I couldn't find any good ol' Fortran or bona fide C.

I hope this helps,
Gus Correa

> Am 9 Jan 2013 um 17:29 schrieb Jörg Saßmannshausen<j.sassmannshausen at ucl.ac.uk>:
>
>> Dear all,
>>
>> many thanks for the quick reply and all the suggestions.
>>
>> The code we want to use is that one here:
>>
>> http://www.cpfs.mpg.de/~kohout/dgrid.html
>>
>> Feel free to download and dig into the code. I am no expert in Fortran so I
>> won't be able to help you much if you got specific questions to the code :-(
>> However, my understanding is that it will only run on one core/thread.
>>
>> As for the budget: That is where it is getting a bit tricky. The ceiling is
>> 10k GBP. I know that machines with less memory, say 256 GB, are cheaper, so
>> one solution would be to get two of the beast so we can do two calculations at
>> the same time. If there are enough slots free, we could upgrade to 500 GB once
>> we got another pot of money.
>>
>> I guess I would go for DDR3, simply as it is faster. Waiting 2 weeks for a
>> calculation is no fun, so if we can save a bit of time here (faster RAM) we
>> gain actually quite a bit here.
>>
>> I am not convinced with the AMD Bulldozer to be honest. From what I understand
>> the Sandybridge has the faster memory access (higher bandwidth). Is that
>> correct or do I miss out something here.
>>
>> I gather that the idea of just using one CPU is not a good one. So we need to
>> have a dual CPU machine, which is fine with me.
>>
>> I am wondering about the vSMP / ScaleMP suggestion from Joe. If I am using an
>> InfiniBand network here, would I be able to spread the 'bottlenecks' a bit
>> better?

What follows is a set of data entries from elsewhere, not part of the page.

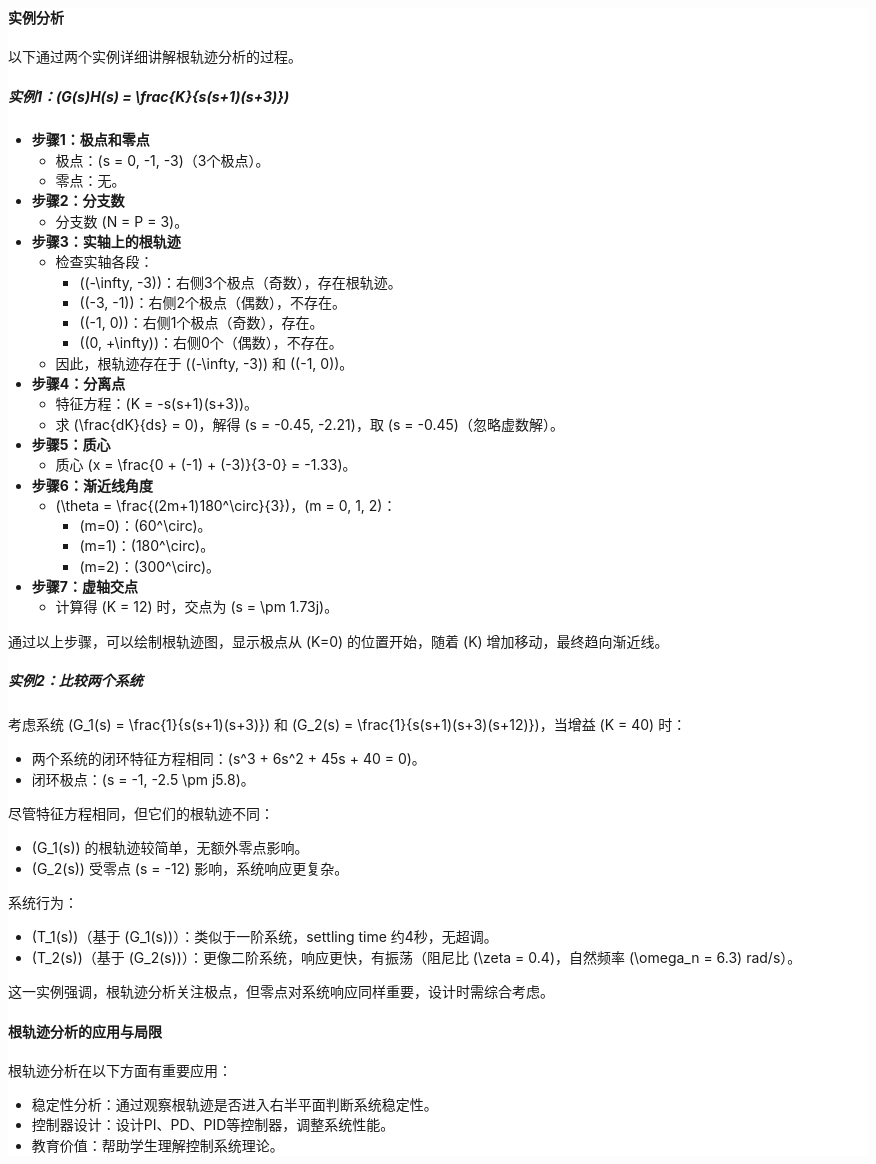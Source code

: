 #### 实例分析
以下通过两个实例详细讲解根轨迹分析的过程。

##### 实例1：\(G(s)H(s) = \frac{K}{s(s+1)(s+3)}\)
- **步骤1：极点和零点**
  - 极点：\(s = 0, -1, -3\)（3个极点）。
  - 零点：无。
- **步骤2：分支数**
  - 分支数 \(N = P = 3\)。
- **步骤3：实轴上的根轨迹**
  - 检查实轴各段：
    - \((-\infty, -3)\)：右侧3个极点（奇数），存在根轨迹。
    - \((-3, -1)\)：右侧2个极点（偶数），不存在。
    - \((-1, 0)\)：右侧1个极点（奇数），存在。
    - \((0, +\infty)\)：右侧0个（偶数），不存在。
  - 因此，根轨迹存在于 \((-\infty, -3)\) 和 \((-1, 0)\)。
- **步骤4：分离点**
  - 特征方程：\(K = -s(s+1)(s+3)\)。
  - 求 \(\frac{dK}{ds} = 0\)，解得 \(s = -0.45, -2.21\)，取 \(s = -0.45\)（忽略虚数解）。
- **步骤5：质心**
  - 质心 \(x = \frac{0 + (-1) + (-3)}{3-0} = -1.33\)。
- **步骤6：渐近线角度**
  - \(\theta = \frac{(2m+1)180^\circ}{3}\)，\(m = 0, 1, 2\)：
    - \(m=0\)：\(60^\circ\)。
    - \(m=1\)：\(180^\circ\)。
    - \(m=2\)：\(300^\circ\)。
- **步骤7：虚轴交点**
  - 计算得 \(K = 12\) 时，交点为 \(s = \pm 1.73j\)。

通过以上步骤，可以绘制根轨迹图，显示极点从 \(K=0\) 的位置开始，随着 \(K\) 增加移动，最终趋向渐近线。

##### 实例2：比较两个系统
考虑系统 \(G_1(s) = \frac{1}{s(s+1)(s+3)}\) 和 \(G_2(s) = \frac{1}{s(s+1)(s+3)(s+12)}\)，当增益 \(K = 40\) 时：
- 两个系统的闭环特征方程相同：\(s^3 + 6s^2 + 45s + 40 = 0\)。
- 闭环极点：\(s = -1, -2.5 \pm j5.8\)。

尽管特征方程相同，但它们的根轨迹不同：
- \(G_1(s)\) 的根轨迹较简单，无额外零点影响。
- \(G_2(s)\) 受零点 \(s = -12\) 影响，系统响应更复杂。

系统行为：
- \(T_1(s)\)（基于 \(G_1(s)\)）：类似于一阶系统，settling time 约4秒，无超调。
- \(T_2(s)\)（基于 \(G_2(s)\)）：更像二阶系统，响应更快，有振荡（阻尼比 \(\zeta = 0.4\)，自然频率 \(\omega_n = 6.3\) rad/s）。

这一实例强调，根轨迹分析关注极点，但零点对系统响应同样重要，设计时需综合考虑。

#### 根轨迹分析的应用与局限
根轨迹分析在以下方面有重要应用：
- 稳定性分析：通过观察根轨迹是否进入右半平面判断系统稳定性。
- 控制器设计：设计PI、PD、PID等控制器，调整系统性能。
- 教育价值：帮助学生理解控制系统理论。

What I am after is, when I tested out the InfiniBand on the new cluster
>> we got, I noticed that if you are running a job in parallel between nodes, the
>> same amount of cores are marginally faster. At the time I put that down due to
>> a slightly faster memory access as there was no bottleneck to the RAM.
>> I am not familiar with vSMP (i.e. I never used it), but is it possible to
>> aggregate RAM from a number of nodes (say 40) and use it as a large virtual
>> SMP? So one node would be slaving away with the calculations and the other
>> nodes are only doing memory IO. Is that possible with vSMP?
>> In a related context, how about NUMAScale?
>>
>> The idea of the aggregates SDD is nice as well. I know some storage vendors
>> are using a mixture of RAM and SDD for their meta-data (fast access) and that
>> seems to work quite well. So that would be a large swap file / partition or is
>> there another way to use disc-space as RAM? I need to read the paper of
>> NVMalloc I suppose. Is that actually used or is that just a good idea and we
>> got a working example here?
>>
>> I don't think there is much disc IO here. There is most certainly no network
>> bound traffic as it is a single thread. A fast CPU would be of advantage as
>> well, however, I gut the feeling the trade-off would be the memory access speed
>> (bandwidth).
>>
>> I have tried to answer the questions raised. Let me know whether there are
>> still some unclear points.
>>
>> Thanks for all your help and suggestions so far. I will need to digest that.
>>
>> All the best from a sunny London
>>
>> Jörg
>>
>> --
>> *************************************************************
>> Jörg Saßmannshausen
>> University College London
>> Department of Chemistry
>> Gordon Street
>> London
>> WC1H 0AJ
>>
>> email: j.sassmannshausen at ucl.ac.uk
>> web: http://sassy.formativ.net
>>
>> Please avoid sending me Word or PowerPoint attachments.